Exercise directions: Please output every entry below precisely as written.
[[ Data under study, beginning ]]
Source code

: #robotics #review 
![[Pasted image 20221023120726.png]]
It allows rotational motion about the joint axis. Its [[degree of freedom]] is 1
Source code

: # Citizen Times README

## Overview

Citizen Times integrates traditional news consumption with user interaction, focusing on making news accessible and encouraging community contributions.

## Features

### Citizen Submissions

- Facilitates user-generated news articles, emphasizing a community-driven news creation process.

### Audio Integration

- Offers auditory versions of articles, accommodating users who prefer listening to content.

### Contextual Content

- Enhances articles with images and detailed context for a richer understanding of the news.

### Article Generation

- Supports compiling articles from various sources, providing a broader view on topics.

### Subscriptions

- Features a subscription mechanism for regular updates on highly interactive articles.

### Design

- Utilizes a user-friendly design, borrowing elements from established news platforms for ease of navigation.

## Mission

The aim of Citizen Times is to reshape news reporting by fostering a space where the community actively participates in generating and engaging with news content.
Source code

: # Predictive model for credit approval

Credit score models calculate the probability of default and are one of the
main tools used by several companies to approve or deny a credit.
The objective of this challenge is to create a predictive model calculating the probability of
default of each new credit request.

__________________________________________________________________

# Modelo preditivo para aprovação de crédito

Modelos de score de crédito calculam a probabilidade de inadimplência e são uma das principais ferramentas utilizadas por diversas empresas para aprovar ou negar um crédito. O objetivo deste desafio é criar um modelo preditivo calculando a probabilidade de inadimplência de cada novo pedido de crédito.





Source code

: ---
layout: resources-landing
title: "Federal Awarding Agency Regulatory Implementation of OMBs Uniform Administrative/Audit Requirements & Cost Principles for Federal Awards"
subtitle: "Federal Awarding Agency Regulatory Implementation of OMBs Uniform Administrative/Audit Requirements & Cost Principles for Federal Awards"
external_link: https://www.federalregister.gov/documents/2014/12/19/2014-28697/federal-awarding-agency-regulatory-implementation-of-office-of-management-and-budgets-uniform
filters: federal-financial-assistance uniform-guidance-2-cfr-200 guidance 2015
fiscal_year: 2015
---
[[ Data under study, end ]]
Worked solution:
Source code

: #robotics #review 
![[Pasted image 20221023120726.png]]
It allows rotational motion about the joint axis. Its [[degree of freedom]] is 1
Source code

: # Citizen Times README

## Overview

Citizen Times integrates traditional news consumption with user interaction, focusing on making news accessible and encouraging community contributions.

## Features

### Citizen Submissions

- Facilitates user-generated news articles, emphasizing a community-driven news creation process.

### Audio Integration

- Offers auditory versions of articles, accommodating users who prefer listening to content.

### Contextual Content

- Enhances articles with images and detailed context for a richer understanding of the news.

### Article Generation

- Supports compiling articles from various sources, providing a broader view on topics.

### Subscriptions

- Features a subscription mechanism for regular updates on highly interactive articles.

### Design

- Utilizes a user-friendly design, borrowing elements from established news platforms for ease of navigation.

## Mission

The aim of Citizen Times is to reshape news reporting by fostering a space where the community actively participates in generating and engaging with news content.
Source code

: # Predictive model for credit approval

Credit score models calculate the probability of default and are one of the
main tools used by several companies to approve or deny a credit.
The objective of this challenge is to create a predictive model calculating the probability of
default of each new credit request.

__________________________________________________________________

# Modelo preditivo para aprovação de crédito

Modelos de score de crédito calculam a probabilidade de inadimplência e são uma das principais ferramentas utilizadas por diversas empresas para aprovar ou negar um crédito. O objetivo deste desafio é criar um modelo preditivo calculando a probabilidade de inadimplência de cada novo pedido de crédito.





Source code

: ---
layout: resources-landing
title: "Federal Awarding Agency Regulatory Implementation of OMBs Uniform Administrative/Audit Requirements & Cost Principles for Federal Awards"
subtitle: "Federal Awarding Agency Regulatory Implementation of OMBs Uniform Administrative/Audit Requirements & Cost Principles for Federal Awards"
external_link: https://www.federalregister.gov/documents/2014/12/19/2014-28697/federal-awarding-agency-regulatory-implementation-of-office-of-management-and-budgets-uniform
filters: federal-financial-assistance uniform-guidance-2-cfr-200 guidance 2015
fiscal_year: 2015
---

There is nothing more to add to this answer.